Stored dataset items:
────────

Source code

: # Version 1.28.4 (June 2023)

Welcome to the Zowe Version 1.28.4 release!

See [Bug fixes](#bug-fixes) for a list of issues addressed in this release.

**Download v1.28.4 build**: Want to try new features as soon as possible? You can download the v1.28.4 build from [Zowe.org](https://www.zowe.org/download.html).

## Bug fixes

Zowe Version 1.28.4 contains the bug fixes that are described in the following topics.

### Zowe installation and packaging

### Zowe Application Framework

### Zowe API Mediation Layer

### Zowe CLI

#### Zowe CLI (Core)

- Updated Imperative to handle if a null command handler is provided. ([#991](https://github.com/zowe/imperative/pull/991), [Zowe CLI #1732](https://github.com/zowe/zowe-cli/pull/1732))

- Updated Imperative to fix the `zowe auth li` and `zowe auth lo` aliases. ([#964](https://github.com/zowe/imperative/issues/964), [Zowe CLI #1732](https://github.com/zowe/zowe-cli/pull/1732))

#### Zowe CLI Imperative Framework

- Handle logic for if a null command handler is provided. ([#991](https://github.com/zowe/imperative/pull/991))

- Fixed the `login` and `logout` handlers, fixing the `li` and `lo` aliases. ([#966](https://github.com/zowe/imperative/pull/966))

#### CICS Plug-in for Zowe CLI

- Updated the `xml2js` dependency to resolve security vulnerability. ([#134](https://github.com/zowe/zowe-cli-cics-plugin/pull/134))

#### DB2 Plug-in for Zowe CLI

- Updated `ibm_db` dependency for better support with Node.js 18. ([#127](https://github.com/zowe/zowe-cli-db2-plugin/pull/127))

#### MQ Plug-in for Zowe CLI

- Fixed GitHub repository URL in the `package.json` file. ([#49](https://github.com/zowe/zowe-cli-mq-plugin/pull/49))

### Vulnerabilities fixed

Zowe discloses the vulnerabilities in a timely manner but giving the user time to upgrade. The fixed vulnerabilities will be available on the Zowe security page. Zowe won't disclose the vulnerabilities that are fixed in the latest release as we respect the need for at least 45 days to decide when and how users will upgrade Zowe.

────────

Output the records again in full. Keep every character as written.

Source code

: # Version 1.28.4 (June 2023)

Welcome to the Zowe Version 1.28.4 release!

See [Bug fixes](#bug-fixes) for a list of issues addressed in this release.

**Download v1.28.4 build**: Want to try new features as soon as possible? You can download the v1.28.4 build from [Zowe.org](https://www.zowe.org/download.html).

## Bug fixes

Zowe Version 1.28.4 contains the bug fixes that are described in the following topics.

### Zowe installation and packaging

### Zowe Application Framework

### Zowe API Mediation Layer

### Zowe CLI

#### Zowe CLI (Core)

- Updated Imperative to handle if a null command handler is provided. ([#991](https://github.com/zowe/imperative/pull/991), [Zowe CLI #1732](https://github.com/zowe/zowe-cli/pull/1732))

- Updated Imperative to fix the `zowe auth li` and `zowe auth lo` aliases. ([#964](https://github.com/zowe/imperative/issues/964), [Zowe CLI #1732](https://github.com/zowe/zowe-cli/pull/1732))

#### Zowe CLI Imperative Framework

- Handle logic for if a null command handler is provided. ([#991](https://github.com/zowe/imperative/pull/991))

- Fixed the `login` and `logout` handlers, fixing the `li` and `lo` aliases. ([#966](https://github.com/zowe/imperative/pull/966))

#### CICS Plug-in for Zowe CLI

- Updated the `xml2js` dependency to resolve security vulnerability. ([#134](https://github.com/zowe/zowe-cli-cics-plugin/pull/134))

#### DB2 Plug-in for Zowe CLI

- Updated `ibm_db` dependency for better support with Node.js 18. ([#127](https://github.com/zowe/zowe-cli-db2-plugin/pull/127))

#### MQ Plug-in for Zowe CLI

- Fixed GitHub repository URL in the `package.json` file. ([#49](https://github.com/zowe/zowe-cli-mq-plugin/pull/49))

### Vulnerabilities fixed

Zowe discloses the vulnerabilities in a timely manner but giving the user time to upgrade. The fixed vulnerabilities will be available on the Zowe security page. Zowe won't disclose the vulnerabilities that are fixed in the latest release as we respect the need for at least 45 days to decide when and how users will upgrade Zowe.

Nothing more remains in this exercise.